» Aim of the exercise: Each line in the data holding "assets" should be listed.

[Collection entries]
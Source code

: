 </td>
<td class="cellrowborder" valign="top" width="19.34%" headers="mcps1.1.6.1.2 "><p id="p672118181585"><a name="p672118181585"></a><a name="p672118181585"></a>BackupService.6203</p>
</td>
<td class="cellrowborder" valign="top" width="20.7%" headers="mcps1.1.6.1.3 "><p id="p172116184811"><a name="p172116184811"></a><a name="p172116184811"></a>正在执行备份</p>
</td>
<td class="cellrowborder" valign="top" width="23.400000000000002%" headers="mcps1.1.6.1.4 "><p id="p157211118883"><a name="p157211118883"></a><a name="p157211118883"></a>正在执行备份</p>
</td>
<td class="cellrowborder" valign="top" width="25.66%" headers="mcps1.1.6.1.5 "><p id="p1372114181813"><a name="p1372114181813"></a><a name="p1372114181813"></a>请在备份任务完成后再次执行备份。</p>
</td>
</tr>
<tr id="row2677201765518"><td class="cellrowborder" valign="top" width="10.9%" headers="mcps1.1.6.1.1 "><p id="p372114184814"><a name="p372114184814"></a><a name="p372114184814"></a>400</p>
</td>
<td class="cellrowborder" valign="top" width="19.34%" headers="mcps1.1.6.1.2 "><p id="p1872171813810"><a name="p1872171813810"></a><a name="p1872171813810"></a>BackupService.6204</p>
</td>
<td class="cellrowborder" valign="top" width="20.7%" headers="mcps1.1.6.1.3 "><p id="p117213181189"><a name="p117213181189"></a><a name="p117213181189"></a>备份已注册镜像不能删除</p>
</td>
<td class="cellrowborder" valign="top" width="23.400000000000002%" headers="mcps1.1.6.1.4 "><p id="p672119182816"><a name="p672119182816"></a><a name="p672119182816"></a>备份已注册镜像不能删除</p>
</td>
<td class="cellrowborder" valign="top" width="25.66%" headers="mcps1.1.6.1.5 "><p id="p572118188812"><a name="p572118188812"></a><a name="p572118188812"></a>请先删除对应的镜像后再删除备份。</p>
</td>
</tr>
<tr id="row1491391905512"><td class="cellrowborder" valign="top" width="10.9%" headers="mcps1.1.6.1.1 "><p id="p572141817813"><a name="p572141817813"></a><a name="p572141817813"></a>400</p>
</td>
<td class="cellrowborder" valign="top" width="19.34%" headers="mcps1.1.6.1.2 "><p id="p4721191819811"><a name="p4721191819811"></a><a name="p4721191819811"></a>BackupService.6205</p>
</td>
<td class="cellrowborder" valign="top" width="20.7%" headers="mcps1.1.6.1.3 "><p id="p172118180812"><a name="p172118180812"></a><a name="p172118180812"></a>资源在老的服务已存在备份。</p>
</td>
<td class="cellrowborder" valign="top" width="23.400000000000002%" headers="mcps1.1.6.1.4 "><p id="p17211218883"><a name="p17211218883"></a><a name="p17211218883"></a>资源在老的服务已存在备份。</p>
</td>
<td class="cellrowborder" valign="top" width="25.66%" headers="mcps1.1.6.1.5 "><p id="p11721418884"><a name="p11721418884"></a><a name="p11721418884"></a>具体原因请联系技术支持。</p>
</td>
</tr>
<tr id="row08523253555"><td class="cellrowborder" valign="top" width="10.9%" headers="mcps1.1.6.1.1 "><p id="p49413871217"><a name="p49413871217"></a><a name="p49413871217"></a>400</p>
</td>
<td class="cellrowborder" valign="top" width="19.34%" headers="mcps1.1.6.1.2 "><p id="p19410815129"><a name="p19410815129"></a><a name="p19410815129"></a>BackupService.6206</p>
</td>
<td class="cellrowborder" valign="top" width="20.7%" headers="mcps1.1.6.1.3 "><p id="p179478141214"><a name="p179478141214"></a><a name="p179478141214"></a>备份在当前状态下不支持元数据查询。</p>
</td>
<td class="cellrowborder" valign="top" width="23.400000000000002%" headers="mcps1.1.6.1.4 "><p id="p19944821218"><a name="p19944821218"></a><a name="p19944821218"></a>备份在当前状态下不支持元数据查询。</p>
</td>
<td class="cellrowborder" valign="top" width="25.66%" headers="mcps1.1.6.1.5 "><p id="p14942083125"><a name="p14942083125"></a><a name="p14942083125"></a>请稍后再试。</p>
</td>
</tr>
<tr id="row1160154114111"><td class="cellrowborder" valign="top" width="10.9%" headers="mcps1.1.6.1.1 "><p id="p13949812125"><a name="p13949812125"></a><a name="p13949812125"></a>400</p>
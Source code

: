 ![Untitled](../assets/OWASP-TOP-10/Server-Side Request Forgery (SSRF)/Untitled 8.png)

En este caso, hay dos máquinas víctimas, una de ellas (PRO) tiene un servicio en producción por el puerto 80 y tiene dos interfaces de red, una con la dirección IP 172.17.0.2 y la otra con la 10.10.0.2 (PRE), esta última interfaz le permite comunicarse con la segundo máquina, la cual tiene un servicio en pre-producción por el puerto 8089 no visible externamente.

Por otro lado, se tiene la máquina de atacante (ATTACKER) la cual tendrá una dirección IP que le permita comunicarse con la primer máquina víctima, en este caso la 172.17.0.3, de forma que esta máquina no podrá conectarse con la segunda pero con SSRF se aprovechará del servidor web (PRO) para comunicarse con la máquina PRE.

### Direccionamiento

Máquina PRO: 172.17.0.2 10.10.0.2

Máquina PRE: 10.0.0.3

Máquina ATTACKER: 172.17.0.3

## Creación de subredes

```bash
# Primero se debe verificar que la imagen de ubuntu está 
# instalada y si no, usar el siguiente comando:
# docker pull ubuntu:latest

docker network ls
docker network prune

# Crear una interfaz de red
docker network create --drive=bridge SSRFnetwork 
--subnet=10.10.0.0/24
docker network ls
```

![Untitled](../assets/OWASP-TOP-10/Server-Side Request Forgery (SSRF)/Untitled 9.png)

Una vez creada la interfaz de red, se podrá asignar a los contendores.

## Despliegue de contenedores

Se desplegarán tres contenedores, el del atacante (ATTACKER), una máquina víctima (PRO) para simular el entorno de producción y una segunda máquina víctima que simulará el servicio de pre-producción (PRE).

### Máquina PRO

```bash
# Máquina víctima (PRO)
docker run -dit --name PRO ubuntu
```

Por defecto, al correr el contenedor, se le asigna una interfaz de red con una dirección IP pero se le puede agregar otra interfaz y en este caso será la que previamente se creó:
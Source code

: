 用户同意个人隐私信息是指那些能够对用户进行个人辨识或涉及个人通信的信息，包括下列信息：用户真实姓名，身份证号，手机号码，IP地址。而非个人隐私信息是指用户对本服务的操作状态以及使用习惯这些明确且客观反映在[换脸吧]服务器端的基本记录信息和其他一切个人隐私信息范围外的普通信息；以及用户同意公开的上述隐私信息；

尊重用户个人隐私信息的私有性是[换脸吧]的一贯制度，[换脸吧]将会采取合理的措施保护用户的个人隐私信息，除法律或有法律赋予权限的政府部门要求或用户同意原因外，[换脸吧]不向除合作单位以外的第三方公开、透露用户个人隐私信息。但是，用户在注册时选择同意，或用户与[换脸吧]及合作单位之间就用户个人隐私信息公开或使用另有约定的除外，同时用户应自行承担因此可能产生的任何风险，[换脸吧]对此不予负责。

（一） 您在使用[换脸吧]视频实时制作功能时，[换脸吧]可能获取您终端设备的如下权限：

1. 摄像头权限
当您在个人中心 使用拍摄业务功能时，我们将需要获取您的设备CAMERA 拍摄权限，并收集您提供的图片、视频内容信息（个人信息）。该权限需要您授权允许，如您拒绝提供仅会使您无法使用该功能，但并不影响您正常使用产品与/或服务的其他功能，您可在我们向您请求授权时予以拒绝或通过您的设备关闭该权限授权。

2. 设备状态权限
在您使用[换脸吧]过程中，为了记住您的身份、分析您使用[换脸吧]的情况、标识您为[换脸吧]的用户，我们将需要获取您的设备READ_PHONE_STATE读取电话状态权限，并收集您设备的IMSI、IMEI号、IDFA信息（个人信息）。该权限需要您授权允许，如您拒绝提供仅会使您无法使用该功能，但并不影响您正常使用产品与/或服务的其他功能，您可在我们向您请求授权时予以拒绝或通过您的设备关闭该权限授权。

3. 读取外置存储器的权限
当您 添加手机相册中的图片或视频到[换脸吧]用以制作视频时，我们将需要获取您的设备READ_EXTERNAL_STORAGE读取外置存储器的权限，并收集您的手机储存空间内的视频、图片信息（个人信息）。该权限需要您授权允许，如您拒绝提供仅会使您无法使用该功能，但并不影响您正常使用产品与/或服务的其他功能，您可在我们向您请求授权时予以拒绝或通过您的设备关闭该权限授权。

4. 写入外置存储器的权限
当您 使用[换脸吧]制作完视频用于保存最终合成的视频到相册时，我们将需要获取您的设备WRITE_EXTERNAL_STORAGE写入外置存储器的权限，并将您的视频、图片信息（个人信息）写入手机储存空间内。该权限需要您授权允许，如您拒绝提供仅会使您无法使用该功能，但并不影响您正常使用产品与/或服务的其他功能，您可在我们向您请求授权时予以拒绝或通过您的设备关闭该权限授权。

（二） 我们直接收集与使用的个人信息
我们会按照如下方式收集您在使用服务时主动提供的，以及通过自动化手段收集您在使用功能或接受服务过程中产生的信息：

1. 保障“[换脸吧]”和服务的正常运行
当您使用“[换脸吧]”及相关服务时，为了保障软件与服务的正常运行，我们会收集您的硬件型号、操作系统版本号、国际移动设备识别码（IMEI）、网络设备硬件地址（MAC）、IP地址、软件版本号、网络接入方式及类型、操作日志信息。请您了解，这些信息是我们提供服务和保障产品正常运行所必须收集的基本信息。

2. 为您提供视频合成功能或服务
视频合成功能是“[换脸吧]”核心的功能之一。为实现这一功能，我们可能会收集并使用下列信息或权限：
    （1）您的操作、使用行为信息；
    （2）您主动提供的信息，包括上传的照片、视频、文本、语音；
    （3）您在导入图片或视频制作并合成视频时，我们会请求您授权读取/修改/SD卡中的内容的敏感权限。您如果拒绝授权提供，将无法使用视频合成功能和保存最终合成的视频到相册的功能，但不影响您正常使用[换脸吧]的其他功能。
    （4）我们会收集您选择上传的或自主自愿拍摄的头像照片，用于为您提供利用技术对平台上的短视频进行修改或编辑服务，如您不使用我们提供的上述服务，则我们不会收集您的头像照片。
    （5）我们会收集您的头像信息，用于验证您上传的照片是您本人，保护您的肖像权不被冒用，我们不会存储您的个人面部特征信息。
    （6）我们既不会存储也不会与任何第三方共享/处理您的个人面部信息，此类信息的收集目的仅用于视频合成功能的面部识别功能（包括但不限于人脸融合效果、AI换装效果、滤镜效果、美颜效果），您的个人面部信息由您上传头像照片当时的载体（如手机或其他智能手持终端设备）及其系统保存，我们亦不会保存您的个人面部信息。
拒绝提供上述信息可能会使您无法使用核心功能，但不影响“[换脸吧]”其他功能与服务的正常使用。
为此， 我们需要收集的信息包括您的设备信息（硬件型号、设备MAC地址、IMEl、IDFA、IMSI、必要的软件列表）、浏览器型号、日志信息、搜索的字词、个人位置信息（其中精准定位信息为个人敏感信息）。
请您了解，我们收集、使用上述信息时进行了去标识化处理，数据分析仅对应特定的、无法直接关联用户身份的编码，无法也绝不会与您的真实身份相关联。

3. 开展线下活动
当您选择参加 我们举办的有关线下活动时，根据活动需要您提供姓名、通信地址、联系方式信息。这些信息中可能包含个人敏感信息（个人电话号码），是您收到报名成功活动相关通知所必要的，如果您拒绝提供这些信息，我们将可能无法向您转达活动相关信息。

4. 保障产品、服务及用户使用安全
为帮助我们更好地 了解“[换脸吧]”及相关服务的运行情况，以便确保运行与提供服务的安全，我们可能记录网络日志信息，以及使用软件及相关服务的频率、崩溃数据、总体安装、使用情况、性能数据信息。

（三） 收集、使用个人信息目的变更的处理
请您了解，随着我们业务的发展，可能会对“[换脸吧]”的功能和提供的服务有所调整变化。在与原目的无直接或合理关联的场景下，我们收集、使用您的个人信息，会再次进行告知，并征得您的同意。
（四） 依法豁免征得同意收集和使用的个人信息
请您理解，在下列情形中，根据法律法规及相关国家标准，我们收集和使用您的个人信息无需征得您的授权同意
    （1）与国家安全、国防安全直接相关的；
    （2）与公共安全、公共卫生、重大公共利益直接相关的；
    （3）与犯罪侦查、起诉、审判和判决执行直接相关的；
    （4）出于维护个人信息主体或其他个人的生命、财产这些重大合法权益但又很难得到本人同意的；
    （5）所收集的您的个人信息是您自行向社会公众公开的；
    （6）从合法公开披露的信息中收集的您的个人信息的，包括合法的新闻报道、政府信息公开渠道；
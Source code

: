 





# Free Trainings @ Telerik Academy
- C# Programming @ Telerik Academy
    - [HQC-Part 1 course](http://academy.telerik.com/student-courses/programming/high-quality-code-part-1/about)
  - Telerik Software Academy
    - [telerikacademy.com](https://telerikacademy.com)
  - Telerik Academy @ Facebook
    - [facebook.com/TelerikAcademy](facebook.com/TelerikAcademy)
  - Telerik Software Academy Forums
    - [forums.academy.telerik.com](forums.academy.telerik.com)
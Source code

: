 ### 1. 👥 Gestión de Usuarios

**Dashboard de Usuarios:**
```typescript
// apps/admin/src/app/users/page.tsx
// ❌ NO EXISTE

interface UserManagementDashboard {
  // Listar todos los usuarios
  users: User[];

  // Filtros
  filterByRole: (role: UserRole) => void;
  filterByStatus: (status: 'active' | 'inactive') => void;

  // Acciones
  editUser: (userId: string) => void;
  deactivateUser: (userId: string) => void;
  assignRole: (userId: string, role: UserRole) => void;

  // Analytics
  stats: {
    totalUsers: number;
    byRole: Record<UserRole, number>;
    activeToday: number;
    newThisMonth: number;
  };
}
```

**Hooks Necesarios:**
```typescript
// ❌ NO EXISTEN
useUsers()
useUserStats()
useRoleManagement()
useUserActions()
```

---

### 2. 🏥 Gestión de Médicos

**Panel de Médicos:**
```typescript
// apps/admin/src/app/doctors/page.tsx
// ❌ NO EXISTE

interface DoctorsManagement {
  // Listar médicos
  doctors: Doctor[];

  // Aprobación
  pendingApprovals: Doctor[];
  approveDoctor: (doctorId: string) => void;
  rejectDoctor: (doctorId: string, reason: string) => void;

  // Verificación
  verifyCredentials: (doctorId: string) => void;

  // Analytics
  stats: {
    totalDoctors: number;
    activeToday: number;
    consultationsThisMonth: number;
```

» Task result:
: ![Untitled](../assets/OWASP-TOP-10/Server-Side Request Forgery (SSRF)/Untitled 8.png)
![Untitled](../assets/OWASP-TOP-10/Server-Side Request Forgery (SSRF)/Untitled 9.png)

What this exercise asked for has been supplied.